### WHAT YOU SHOULD DO
Wherever a line in the records below contains "century", copy that line.
*** TASK DATA Section Begins ***
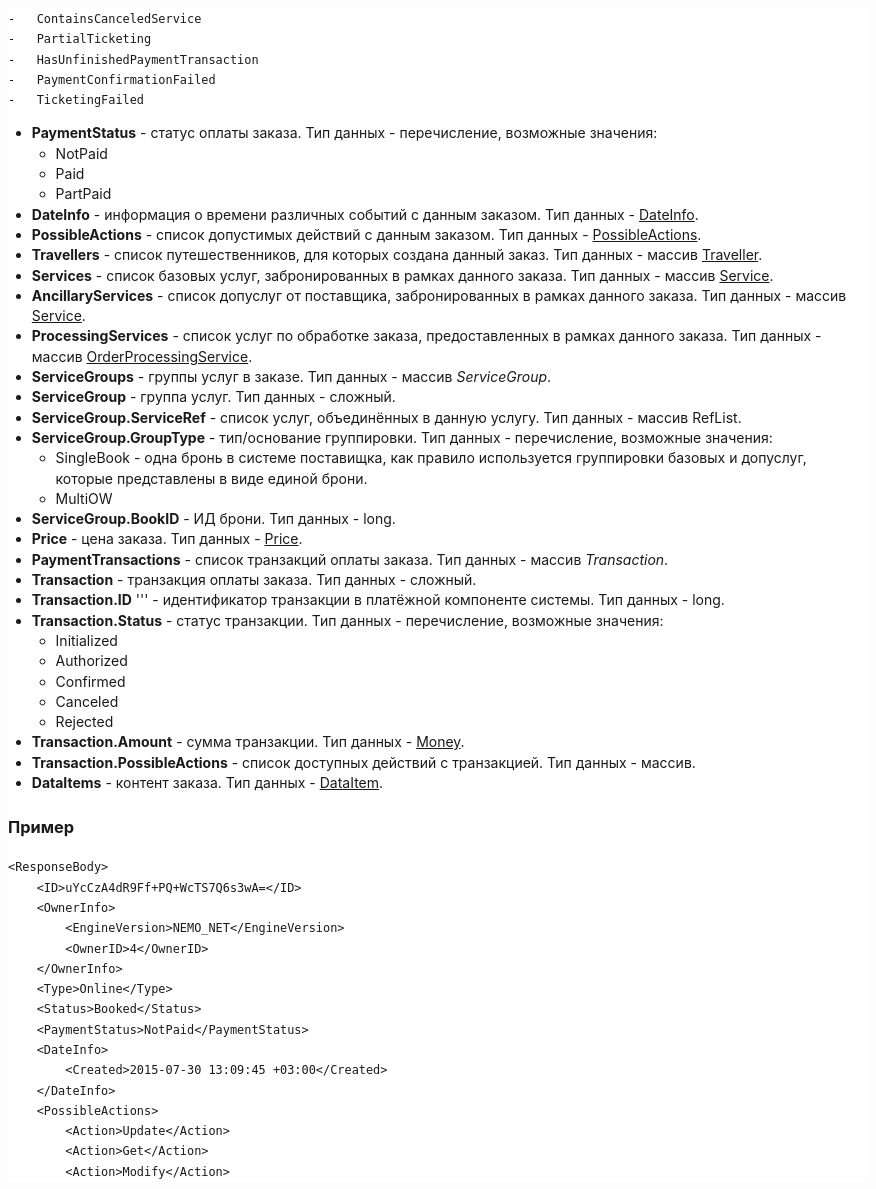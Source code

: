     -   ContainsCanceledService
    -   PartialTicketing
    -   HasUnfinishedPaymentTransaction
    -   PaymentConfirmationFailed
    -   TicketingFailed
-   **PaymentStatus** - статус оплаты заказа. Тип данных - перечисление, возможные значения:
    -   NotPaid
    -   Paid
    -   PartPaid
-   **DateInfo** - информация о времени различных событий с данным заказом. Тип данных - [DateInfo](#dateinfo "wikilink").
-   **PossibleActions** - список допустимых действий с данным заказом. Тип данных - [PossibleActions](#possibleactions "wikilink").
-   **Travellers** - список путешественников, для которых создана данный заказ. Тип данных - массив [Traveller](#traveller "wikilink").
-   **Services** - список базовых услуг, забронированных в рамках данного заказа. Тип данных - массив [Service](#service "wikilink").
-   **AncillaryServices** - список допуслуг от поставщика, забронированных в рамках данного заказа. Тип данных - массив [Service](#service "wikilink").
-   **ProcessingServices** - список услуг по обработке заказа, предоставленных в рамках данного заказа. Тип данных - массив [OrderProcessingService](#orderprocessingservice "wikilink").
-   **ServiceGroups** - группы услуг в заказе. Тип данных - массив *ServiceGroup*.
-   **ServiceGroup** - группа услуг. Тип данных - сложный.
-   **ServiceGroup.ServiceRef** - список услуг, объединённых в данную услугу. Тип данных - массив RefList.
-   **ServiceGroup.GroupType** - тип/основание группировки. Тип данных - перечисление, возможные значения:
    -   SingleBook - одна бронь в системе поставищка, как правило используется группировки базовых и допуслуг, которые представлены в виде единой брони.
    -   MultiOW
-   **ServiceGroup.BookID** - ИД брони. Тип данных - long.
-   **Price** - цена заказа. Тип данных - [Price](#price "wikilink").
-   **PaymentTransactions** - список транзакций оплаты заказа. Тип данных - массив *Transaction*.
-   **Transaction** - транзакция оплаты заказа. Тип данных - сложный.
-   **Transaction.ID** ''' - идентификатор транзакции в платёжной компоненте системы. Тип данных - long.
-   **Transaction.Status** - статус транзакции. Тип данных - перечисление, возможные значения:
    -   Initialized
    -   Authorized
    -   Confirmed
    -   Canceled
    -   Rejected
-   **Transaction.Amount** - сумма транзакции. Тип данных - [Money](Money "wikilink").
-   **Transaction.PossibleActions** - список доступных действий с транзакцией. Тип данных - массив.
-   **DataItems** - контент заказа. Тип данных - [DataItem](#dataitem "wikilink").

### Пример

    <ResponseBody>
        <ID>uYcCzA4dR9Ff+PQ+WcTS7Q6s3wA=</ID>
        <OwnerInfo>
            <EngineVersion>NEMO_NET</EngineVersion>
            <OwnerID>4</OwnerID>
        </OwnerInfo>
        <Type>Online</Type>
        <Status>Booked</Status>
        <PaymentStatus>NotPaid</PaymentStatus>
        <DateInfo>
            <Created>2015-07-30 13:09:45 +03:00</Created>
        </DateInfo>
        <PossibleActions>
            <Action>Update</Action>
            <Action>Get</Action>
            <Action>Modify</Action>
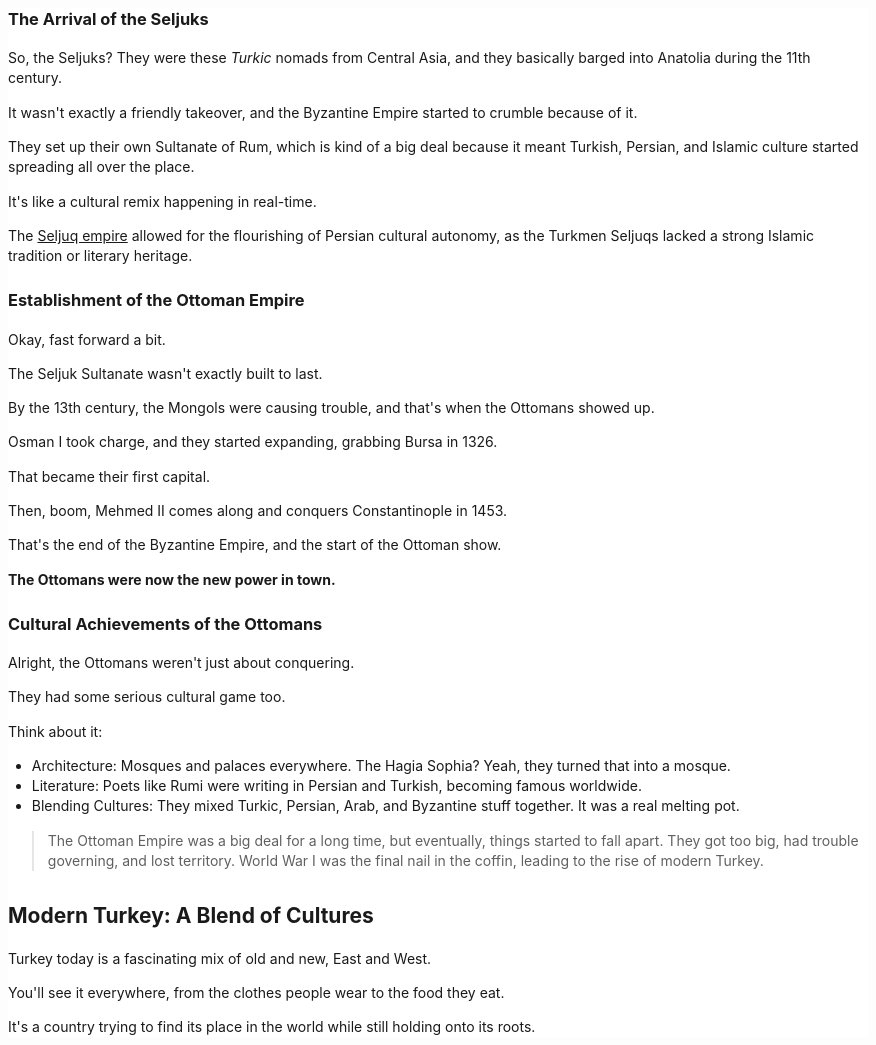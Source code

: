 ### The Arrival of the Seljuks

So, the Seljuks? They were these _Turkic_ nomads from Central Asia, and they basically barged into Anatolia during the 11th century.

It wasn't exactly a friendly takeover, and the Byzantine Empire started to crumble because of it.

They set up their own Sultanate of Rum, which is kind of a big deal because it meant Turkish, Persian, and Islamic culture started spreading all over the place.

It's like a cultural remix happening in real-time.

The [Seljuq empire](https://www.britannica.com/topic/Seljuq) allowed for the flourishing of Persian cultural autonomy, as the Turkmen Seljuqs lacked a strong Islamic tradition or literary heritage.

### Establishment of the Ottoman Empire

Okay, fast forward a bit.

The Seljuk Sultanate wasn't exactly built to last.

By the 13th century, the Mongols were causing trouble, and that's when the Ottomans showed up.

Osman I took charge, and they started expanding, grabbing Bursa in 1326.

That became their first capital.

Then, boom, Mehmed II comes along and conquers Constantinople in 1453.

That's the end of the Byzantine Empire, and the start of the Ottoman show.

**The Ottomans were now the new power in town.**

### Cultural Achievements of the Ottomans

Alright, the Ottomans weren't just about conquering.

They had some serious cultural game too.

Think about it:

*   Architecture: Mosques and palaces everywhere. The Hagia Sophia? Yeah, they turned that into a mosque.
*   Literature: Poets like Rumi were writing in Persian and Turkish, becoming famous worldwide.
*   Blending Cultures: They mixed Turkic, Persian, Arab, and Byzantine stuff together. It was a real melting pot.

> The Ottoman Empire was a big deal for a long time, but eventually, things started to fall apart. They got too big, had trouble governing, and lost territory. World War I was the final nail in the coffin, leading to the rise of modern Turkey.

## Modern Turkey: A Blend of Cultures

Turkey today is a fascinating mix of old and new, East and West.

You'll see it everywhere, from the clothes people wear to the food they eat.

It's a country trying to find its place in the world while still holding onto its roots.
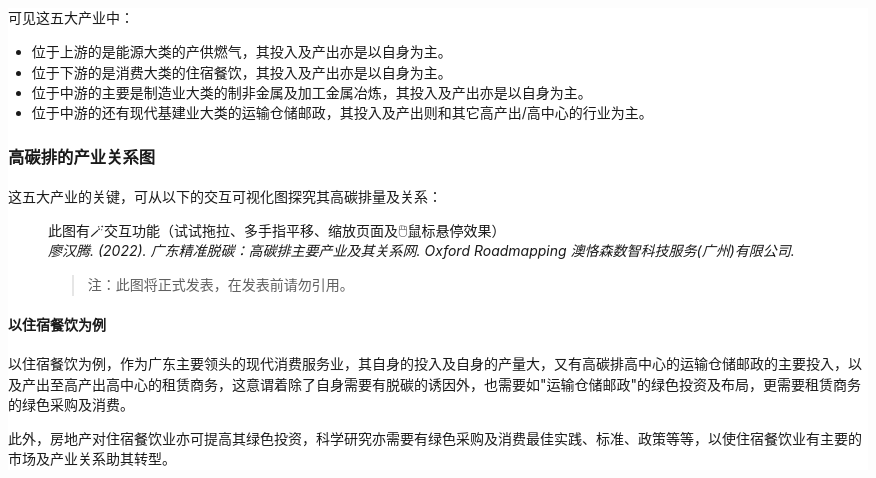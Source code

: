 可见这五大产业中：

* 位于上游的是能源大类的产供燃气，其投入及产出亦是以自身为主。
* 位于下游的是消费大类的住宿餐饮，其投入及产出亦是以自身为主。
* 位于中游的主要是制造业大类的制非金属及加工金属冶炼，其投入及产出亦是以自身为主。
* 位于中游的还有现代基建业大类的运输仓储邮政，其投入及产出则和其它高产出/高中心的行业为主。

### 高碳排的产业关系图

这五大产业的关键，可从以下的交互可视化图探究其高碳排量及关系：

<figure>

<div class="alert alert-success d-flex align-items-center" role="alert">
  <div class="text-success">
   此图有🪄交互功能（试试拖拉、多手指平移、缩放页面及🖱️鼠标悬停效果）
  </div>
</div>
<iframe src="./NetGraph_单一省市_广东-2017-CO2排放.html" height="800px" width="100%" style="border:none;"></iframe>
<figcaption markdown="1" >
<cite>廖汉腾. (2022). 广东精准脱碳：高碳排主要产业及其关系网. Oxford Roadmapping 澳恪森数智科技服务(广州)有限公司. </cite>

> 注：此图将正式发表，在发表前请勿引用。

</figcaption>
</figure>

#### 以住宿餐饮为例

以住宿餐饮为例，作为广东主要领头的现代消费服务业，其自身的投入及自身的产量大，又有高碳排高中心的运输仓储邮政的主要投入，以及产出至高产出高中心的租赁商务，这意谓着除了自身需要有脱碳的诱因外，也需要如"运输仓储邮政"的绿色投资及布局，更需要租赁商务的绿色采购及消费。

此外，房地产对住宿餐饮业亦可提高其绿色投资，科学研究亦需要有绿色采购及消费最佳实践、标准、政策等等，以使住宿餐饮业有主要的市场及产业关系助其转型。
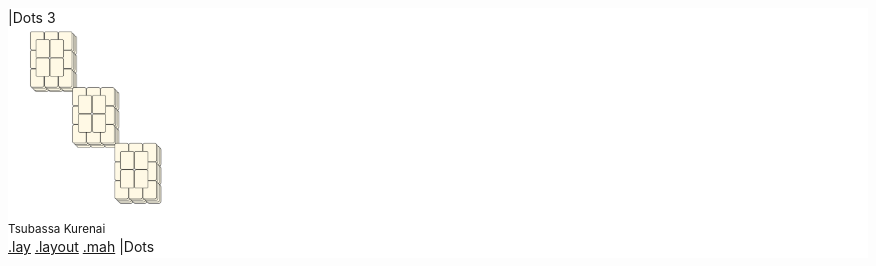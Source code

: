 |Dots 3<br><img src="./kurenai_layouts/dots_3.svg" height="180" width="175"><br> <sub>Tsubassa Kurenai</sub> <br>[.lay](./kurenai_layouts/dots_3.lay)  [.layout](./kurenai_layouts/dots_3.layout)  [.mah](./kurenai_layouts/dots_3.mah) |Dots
*** TASK DATA Section Ends ***
### RESULT OF THE TASK
So, the Seljuks? They were these _Turkic_ nomads from Central Asia, and they basically barged into Anatolia during the 11th century.
By the 13th century, the Mongols were causing trouble, and that's when the Ottomans showed up.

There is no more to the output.